# Normal to a Parabola

## Equation of the Normal at the Point $(x_1,y_1)$ of the Parabola $y^2=4ax$

Let the equation of a parabola be $y^2=4ax$ Take any point $P(x_1,y_1)$ on the parabola. Then, the equation of the tangent at point $P$ is given by $yy_1=2a(x+x_1)$

$\text{Slope of the tangent}=\frac{2a}{y_1}$ $\therefore\text{Slope of the normal}(m)=-\frac{y_1}{2a}$ Hence the equation of the normal is $y-y_1=-\frac{y_1}{2a}(x-x_1)\text{ __(1)}$

## Equation of the Normal in Slope Form (m-form)

We have, the equation of normal to the parabola $y^2=4ax$ at the point $(x_1,y_1)$, $y-y_1=-\frac{y_1}{2a}(x-x_1)$ $\text{Slope}\:(m)=-\frac{y_1}{2a}$ $\therefore y_1=-2am$ Since the point $(x_1,y_1)$ passes through the parabola, we have $y_1^2=4ax_1$ $\therefore x_1=\frac{y_1^2}{4a}=\frac{(-2am)^2}{4a}=am^2$ Thus the equation of the normal to the parabola in slope form is $y-(-2am)=m(x-am^2)$ $\therefore y=mx-2am-am^3$ This form of the normal is also known as the m-form.

## Equation of the Normal to the Parabola in Parametric Form

Let $P(at_1^2,2at_1)$ be a point on a parabola $y^2=4ax$. Then, the equation of the tangent in parametric form is given by $x-yt_1+at_1^2=0$ $\text{Slope of tangent}=\frac{1}{t_1}$ $\therefore\text{Slope of normal}=-t_1$ Hence, the equation of the normal is $y-2at_1=-t_1(x-at_1^2)$ $y=-t_1x+2at_1+at_1^3$ $\therefore y+t_1x=2at_1+at_1^3$

### Obtain the equation of the normal to the parabola $y^2=8x$ at $(2,-4)$.

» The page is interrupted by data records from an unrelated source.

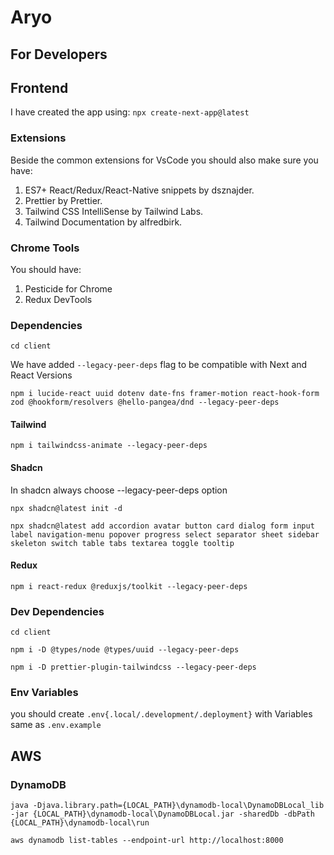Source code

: # Aryo

## For Developers

## Frontend

I have created the app using:
`npx create-next-app@latest`

### Extensions

Beside the common extensions for VsCode you should also make sure you have:

1. ES7+ React/Redux/React-Native snippets by dsznajder.
2. Prettier by Prettier.
3. Tailwind CSS IntelliSense by Tailwind Labs.
4. Tailwind Documentation by alfredbirk.

### Chrome Tools

You should have:

1. Pesticide for Chrome
2. Redux DevTools

### Dependencies

`cd client`

We have added `--legacy-peer-deps` flag to be compatible with Next and React Versions

`npm i lucide-react uuid dotenv date-fns framer-motion react-hook-form zod @hookform/resolvers @hello-pangea/dnd --legacy-peer-deps`

#### Tailwind

`npm i tailwindcss-animate --legacy-peer-deps`

#### Shadcn

In shadcn always choose --legacy-peer-deps option

`npx shadcn@latest init -d`

`npx shadcn@latest add accordion avatar button card dialog form input label navigation-menu popover progress select separator sheet sidebar skeleton switch table tabs textarea toggle tooltip`

#### Redux

`npm i react-redux @reduxjs/toolkit --legacy-peer-deps`

### Dev Dependencies

`cd client`

`npm i -D @types/node @types/uuid --legacy-peer-deps`

`npm i -D prettier-plugin-tailwindcss --legacy-peer-deps`

### Env Variables

you should create `.env{.local/.development/.deployment}` with Variables same as `.env.example`

## AWS

### DynamoDB

`java -Djava.library.path={LOCAL_PATH}\dynamodb-local\DynamoDBLocal_lib -jar {LOCAL_PATH}\dynamodb-local\DynamoDBLocal.jar -sharedDb -dbPath {LOCAL_PATH}\dynamodb-local\run`

`aws dynamodb list-tables --endpoint-url http://localhost:8000`
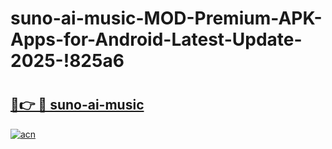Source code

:# suno-ai-music-MOD-Premium-APK-Apps-for-Android-Latest-Update-2025-!825a6

# <h2><a href="https://o0rwq2.esa.edu.pl?title=suno-ai-music&ref=825a6">🔗👉 🔴 suno-ai-music</a></h2>

[![acn](https://github.com/user-attachments/assets/0f9c940e-d8b0-45ae-aac7-cd30a18b3e1c)](https://o0rwq2.esa.edu.pl?title=suno-ai-music&ref=825a6)

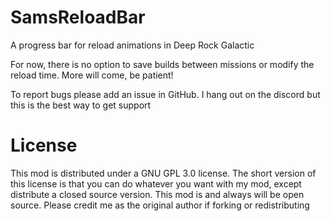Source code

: # SamsReloadBar
A progress bar for reload animations in Deep Rock Galactic

For now, there is no option to save builds between missions or modify the reload time. More will come, be patient!

To report bugs please add an issue in GitHub. I hang out on the discord but this is the best way to get support

# License
This mod is distributed under a GNU GPL 3.0 license. The short version of this license is that you can do whatever you want with my mod, except distribute a closed source version. This mod is and always will be open source. Please credit me as the original author if forking or redistributing
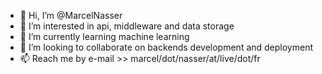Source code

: - 👋 Hi, I’m @MarcelNasser
- 👀 I’m interested in api, middleware and data storage
- 🌱 I’m currently learning machine learning
- 💞️ I’m looking to collaborate on backends development and deployment
- 📫 Reach me by e-mail >> marcel/dot/nasser/at/live/dot/fr

<!---
MarcelNasser/MarcelNasser is a ✨ special ✨ repository because its `README.md` (this file) appears on your GitHub profile.
You can click the Preview link to take a look at your changes.
--->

Equation of the parabola is $y^2=8x$ $\therefore 4a=8\Rightarrow a=2$ Given point is $(x_1,y_1)$$=(2,-4)$. Then the equation of the normal is $y-y_1=-\frac{y_1}{2a}(x-x_1)$ $y+4=\frac{4}{4}(x-2)$ $\therefore x-y-6=0$

### Obtain the equation of the normal to the parabola $y^2=3x$ parallel to the line $y=2x+1$.

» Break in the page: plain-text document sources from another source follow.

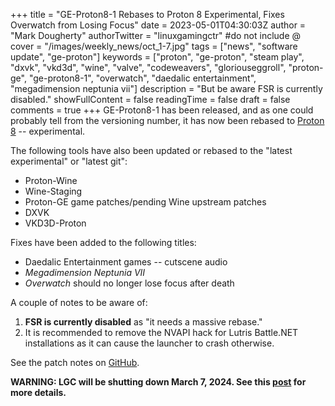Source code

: +++
title = "GE-Proton8-1 Rebases to Proton 8 Experimental, Fixes Overwatch from Losing Focus"
date = 2023-05-01T04:30:03Z
author = "Mark Dougherty"
authorTwitter = "linuxgamingctr" #do not include @
cover = "/images/weekly_news/oct_1-7.jpg"
tags = ["news", "software update", "ge-proton"]
keywords = ["proton", "ge-proton", "steam play", "dxvk", "vkd3d", "wine", "valve", "codeweavers", "gloriouseggroll", "proton-ge", "ge-proton8-1", "overwatch", "daedalic entertainment", "megadimension neptunia vii"]
description = "But be aware FSR is currently disabled."
showFullContent = false
readingTime = false
draft = false
comments = true
+++
GE-Proton8-1 has been released, and as one could probably tell from the versioning number, it has now been rebased to [Proton 8](https://linuxgamingcentral.com/posts/proton-8.0-1/) -- experimental.

The following tools have also been updated or rebased to the "latest experimental" or "latest git":
- Proton-Wine
- Wine-Staging
- Proton-GE game patches/pending Wine upstream patches
- DXVK
- VKD3D-Proton

Fixes have been added to the following titles:
- Daedalic Entertainment games -- cutscene audio
- *Megadimension Neptunia VII*
- *Overwatch* should no longer lose focus after death

A couple of notes to be aware of:
1. **FSR is currently disabled** as "it needs a massive rebase."
2. It is recommended to remove the NVAPI hack for Lutris Battle.NET installations as it can cause the launcher to crash otherwise.

See the patch notes on [GitHub](https://github.com/GloriousEggroll/proton-ge-custom/releases/tag/GE-Proton8-1).

**WARNING: LGC will be shutting down March 7, 2024. See this [post](https://linuxgamingcentral.com/posts/the-end-of-lgc/) for more details.**
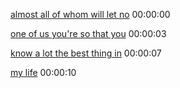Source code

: [almost all of whom will let no](https://www.youtube.com/watch?v=2YkNqV3gDz8#t=00h00m00s)
00:00:00

[one of us you're so that you](https://www.youtube.com/watch?v=2YkNqV3gDz8#t=00h00m03s)
00:00:03

[know a lot the best thing in](https://www.youtube.com/watch?v=2YkNqV3gDz8#t=00h00m07s)
00:00:07

[my life](https://www.youtube.com/watch?v=2YkNqV3gDz8#t=00h00m10s)
00:00:10

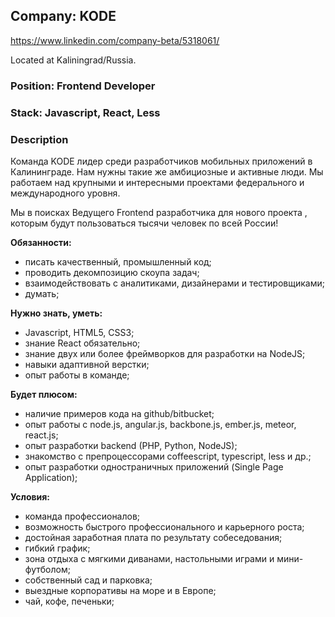 ## Company: KODE

https://www.linkedin.com/company-beta/5318061/

Located at Kaliningrad/Russia. 

### Position:  Frontend Developer

### Stack: Javascript, React, Less

### Description

Команда KODE лидер среди разработчиков мобильных приложений в Калининграде. Нам нужны такие же амбициозные и активные люди. Мы работаем над крупными и интересными проектами федерального и международного уровня.

Мы в поисках Ведущего Frontend разработчика для нового проекта , которым будут пользоваться тысячи человек по всей России!

**Обязанности:**
 - писать качественный, промышленный код;
 - проводить декомпозицию скоупа задач;
 - взаимодействовать с аналитиками, дизайнерами и тестировщиками;
 - думать;

**Нужно знать, уметь:**
 - Javascript, HTML5, CSS3;
 - знание React обязательно;
 - знание двух или более фреймворков для разработки на NodeJS;
 - навыки адаптивной верстки;
 - опыт работы в команде;

**Будет плюсом:**
 - наличие примеров кода на github/bitbucket;
 - опыт работы с node.js, angular.js, backbone.js, ember.js, meteor, react.js;
 - опыт разработки backend (PHP, Python, NodeJS);
 - знакомство с препроцессорами coffeescript, typescript, less и др.;
 - опыт разработки одностраничных приложений (Single Page Application);

**Условия:**
 - команда профессионалов;
 - возможность быстрого профессионального и карьерного роста;
 - достойная заработная плата по результату собеседования;
 - гибкий график;
 - зона отдыха с мягкими диванами, настольными играми и мини-футболом;
 - собственный сад и парковка;
 - выездные корпоративы на море и в Европе;
 - чай, кофе, печеньки;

Equation of the parabola is $y^2=3x$ $\therefore 4a=3\Rightarrow a=\frac{3}{4}$ Given line is $y=2x+1$ $\text{Its Slope}=2$ Since the required normal line is parallel to the given line, $\text{Slope of normal }(m)=2$ Hence, the equation of the normal is $y=mx-2am-am^3$ $y=2x-2×\frac{3}{4}×2-\frac{3}{4}×2^3$ $\therefore y=2x-9$

### Find the condition that the line $lx+my+n=0$ may be normal to the parabola $y^2=4ax$.

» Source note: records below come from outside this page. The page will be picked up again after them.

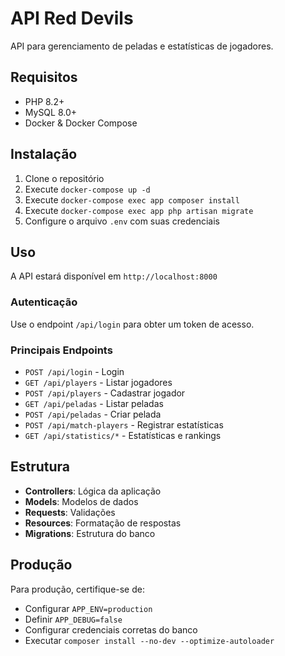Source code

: # API Red Devils

API para gerenciamento de peladas e estatísticas de jogadores.

## Requisitos

- PHP 8.2+
- MySQL 8.0+
- Docker & Docker Compose

## Instalação

1. Clone o repositório
2. Execute `docker-compose up -d`
3. Execute `docker-compose exec app composer install`
4. Execute `docker-compose exec app php artisan migrate`
5. Configure o arquivo `.env` com suas credenciais

## Uso

A API estará disponível em `http://localhost:8000`

### Autenticação

Use o endpoint `/api/login` para obter um token de acesso.

### Principais Endpoints

- `POST /api/login` - Login
- `GET /api/players` - Listar jogadores
- `POST /api/players` - Cadastrar jogador
- `GET /api/peladas` - Listar peladas
- `POST /api/peladas` - Criar pelada
- `POST /api/match-players` - Registrar estatísticas
- `GET /api/statistics/*` - Estatísticas e rankings

## Estrutura

- **Controllers**: Lógica da aplicação
- **Models**: Modelos de dados
- **Requests**: Validações
- **Resources**: Formatação de respostas
- **Migrations**: Estrutura do banco

## Produção

Para produção, certifique-se de:
- Configurar `APP_ENV=production`
- Definir `APP_DEBUG=false`
- Configurar credenciais corretas do banco
- Executar `composer install --no-dev --optimize-autoloader`
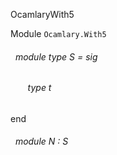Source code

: OcamlaryWith5

 Module `Ocamlary.With5`
<a id="module-type-S"></a>
###### &nbsp; module type S = sig

<a id="type-t"></a>
###### &nbsp; &nbsp; &nbsp; &nbsp;type t


end



<a id="module-N"></a>
###### &nbsp; module N : S

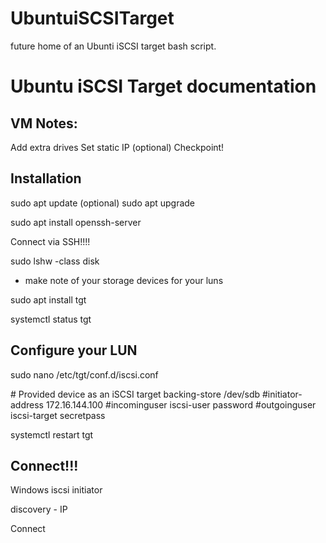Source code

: # UbuntuiSCSITarget
future home of an Ubunti iSCSI target bash script.


# Ubuntu iSCSI Target documentation

## VM Notes:
Add extra drives
Set static IP (optional)
Checkpoint!


## Installation
sudo apt update
(optional) sudo apt upgrade

sudo apt install openssh-server

Connect via SSH!!!!

sudo lshw -class disk
* make note of your storage devices for your luns

sudo apt install tgt

systemctl status tgt

## Configure your LUN
sudo nano /etc/tgt/conf.d/iscsi.conf


<target iqn.2020-02.example.com:lun1>
    # Provided device as an iSCSI target
    backing-store /dev/sdb                            
    #initiator-address 172.16.144.100 
    #incominguser iscsi-user password
    #outgoinguser iscsi-target secretpass
</target>

systemctl restart tgt


## Connect!!!

Windows iscsi initiator

discovery - IP

Connect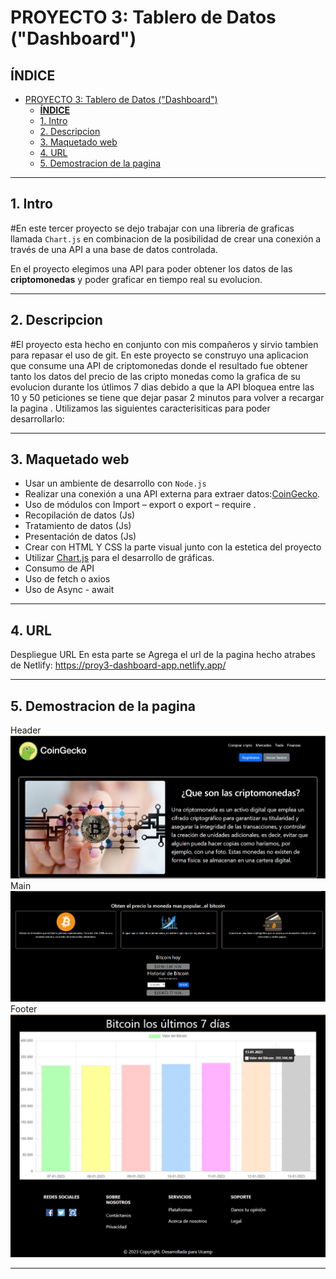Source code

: 
# PROYECTO 3: Tablero de Datos ("Dashboard")
## **ÍNDICE**

- [PROYECTO 3: Tablero de Datos ("Dashboard")](#proyecto-3-tablero-de-datos-dashboard)
  - [**ÍNDICE**](#índice)
  - [1. Intro](#1-intro)
  - [2. Descripcion](#2-descripcion)
  - [3. Maquetado web](#3-maquetado-web)
  - [4. URL](#4-url)
  - [5. Demostracion de la pagina](#5-demostracion-de-la-pagina)


****
## 1. Intro

#En este tercer proyecto se dejo trabajar con una libreria de graficas llamada `Chart.js` en combinacion de la posibilidad de  crear una conexión a través de una API a una base de datos controlada.

En el proyecto elegimos una API para poder obtener los datos de las **criptomonedas** y poder graficar en tiempo real su evolucion.


****
## 2. Descripcion
#El proyecto esta hecho en conjunto con mis compañeros y sirvio tambien para repasar el uso de git.
En este proyecto se construyo una aplicacion que consume una API de criptomonedas donde el resultado fue obtener tanto los datos del precio de las cripto monedas como la grafica de su evolucion durante los útlimos 7 dias debido a que la API bloquea entre las 10 y 50 peticiones se tiene que dejar pasar 2 minutos para volver a recargar la pagina .
Utilizamos las siguientes caracterisiticas para poder desarrollarlo:
****
## 3. Maquetado web
- Usar un ambiente de desarrollo con `Node.js`
- Realizar una conexión a una API externa para extraer datos:[CoinGecko](https://www.coingecko.com/en/api).
- Uso de módulos con Import – export o export – require .
- Recopilación de datos (Js) 
- Tratamiento de datos (Js) 
- Presentación de datos (Js) 
- Crear con HTML Y CSS la parte visual junto con la estetica del proyecto 
- Utilizar [Chart.js](https://www.chartjs.org/) para el desarrollo de gráficas. 
- Consumo de API
- Uso de fetch o axios 
- Uso de Async - await 
****
## 4. URL
Despliegue URL En esta parte se Agrega el url de la pagina hecho atrabes de Netlify: https://proy3-dashboard-app.netlify.app/

****
## 5. Demostracion de la pagina
Header
![](scr/assets/primera%20parte.jpg)
Main
![](scr/assets/segunda%20parte.png)
Footer
![](scr/assets/tercera%20parte.jpg)
****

The equation of the normal to the parabola $y^2=4ax$ is $y=m’x-2am’-am’^3$ $y-m’x+(2am’+am’^3)=0\text{ __(1)}$ Given line is $lx+my+n=0\text{ __(2)}$ The equations $\text{(1)}$ and $\text{(2)}$ will represent the same line if $\frac{1}{m}=-\frac{m’}{l}=\frac{2am’+am’^3}{n}$ $\therefore m’=-\frac{l}{m}$ $\text{and, }-\frac{n}{l}=2a+am’^2$ $-\frac{n}{l}=a\left(2+\frac{l^2}{m^2}\right)$ $al(2m^2+l^2)=-m^2n$ $al(2m^2+l^2)+m^2n=0$ This is the required condition.